とんだ(飛んだ)連想

 「平和菌の歌」を作っていたときだ。他にも「…の歌」という言い方があるな、と思った。「…の歌」などごくありふれた表現だが、そのときは或る一つの具体的な言葉を思い出そうとしていたのである。
 もちろん若いときからいわゆる度忘れはしょっちゅうあったが、特に固有名詞が思い出せないことが度重なり、いよいよ(いやもうすでに)ボケてきたか、とちょっと心配になってきた昨今である。大先輩の埴谷雄高さんはあるときからボケ症状をしきりに言い出されるようになったが、そのときの埴谷さんよりずっと若いのに情けない。だから思い出せない言葉があるときはなんとか思い出そうとしている。
 その「…の歌」の「…」の部分をようやく思い出せたのは、探索を始めてから(ちょっと大袈裟)二日は経っていたのではなかったか。そうっ、マルドロールだった。あとは作者名を探すのは簡単だった。
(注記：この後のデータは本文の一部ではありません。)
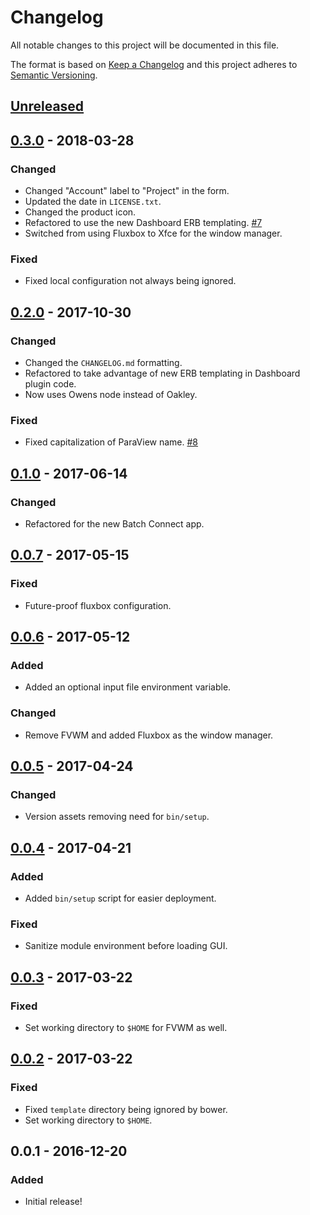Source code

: # Changelog
All notable changes to this project will be documented in this file.

The format is based on [Keep a Changelog](http://keepachangelog.com/en/1.0.0/)
and this project adheres to [Semantic Versioning](http://semver.org/spec/v2.0.0.html).

## [Unreleased]

## [0.3.0] - 2018-03-28
### Changed
- Changed "Account" label to "Project" in the form.
- Updated the date in `LICENSE.txt`.
- Changed the product icon.
- Refactored to use the new Dashboard ERB templating.
  [#7](https://github.com/OSC/bc_osc_paraview/issues/7)
- Switched from using Fluxbox to Xfce for the window manager.

### Fixed
- Fixed local configuration not always being ignored.

## [0.2.0] - 2017-10-30
### Changed
- Changed the `CHANGELOG.md` formatting.
- Refactored to take advantage of new ERB templating in Dashboard plugin code.
- Now uses Owens node instead of Oakley.

### Fixed
- Fixed capitalization of ParaView name.
  [#8](https://github.com/OSC/bc_osc_paraview/pull/8)

## [0.1.0] - 2017-06-14
### Changed
- Refactored for the new Batch Connect app.

## [0.0.7] - 2017-05-15
### Fixed
- Future-proof fluxbox configuration.

## [0.0.6] - 2017-05-12
### Added
- Added an optional input file environment variable.

### Changed
- Remove FVWM and added Fluxbox as the window manager.

## [0.0.5] - 2017-04-24
### Changed
- Version assets removing need for `bin/setup`.

## [0.0.4] - 2017-04-21
### Added
- Added `bin/setup` script for easier deployment.

### Fixed
- Sanitize module environment before loading GUI.

## [0.0.3] - 2017-03-22
### Fixed
- Set working directory to `$HOME` for FVWM as well.

## [0.0.2] - 2017-03-22
### Fixed
- Fixed `template` directory being ignored by bower.
- Set working directory to `$HOME`.

## 0.0.1 - 2016-12-20
### Added
- Initial release!

[Unreleased]: https://github.com/OSC/bc_osc_paraview/compare/v0.3.0...HEAD
[0.3.0]: https://github.com/OSC/bc_osc_paraview/compare/v0.2.0...v0.3.0
[0.2.0]: https://github.com/OSC/bc_osc_paraview/compare/v0.1.0...v0.2.0
[0.1.0]: https://github.com/OSC/bc_osc_paraview/compare/v0.0.7...v0.1.0
[0.0.7]: https://github.com/OSC/bc_osc_paraview/compare/v0.0.6...v0.0.7
[0.0.6]: https://github.com/OSC/bc_osc_paraview/compare/v0.0.5...v0.0.6
[0.0.5]: https://github.com/OSC/bc_osc_paraview/compare/v0.0.4...v0.0.5
[0.0.4]: https://github.com/OSC/bc_osc_paraview/compare/v0.0.3...v0.0.4
[0.0.3]: https://github.com/OSC/bc_osc_paraview/compare/v0.0.2...v0.0.3
[0.0.2]: https://github.com/OSC/bc_osc_paraview/compare/v0.0.1...v0.0.2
ロートレアモンである。しかし作者のこともその作品のこともまったく知らず、ただ記憶の片隅に名前と題名だけがこびりついていただけなのだ。
 読まなければならない本、やらなければならない雑用が山積しているのに、こうして苦労の末に思い出した本がなぜか気になり、とうとう先日アマゾンに注文してしまった。それが昨日届いたのである。A5判箱入り、470ページの『ロートレアモン全集』(人文書院、1974年、重版)という立派な本である。もちろん値段が安くなければ買わなかった。送料込みで534円(!)。栗田勇の個人訳である。急いで作者と作品について調べてみた。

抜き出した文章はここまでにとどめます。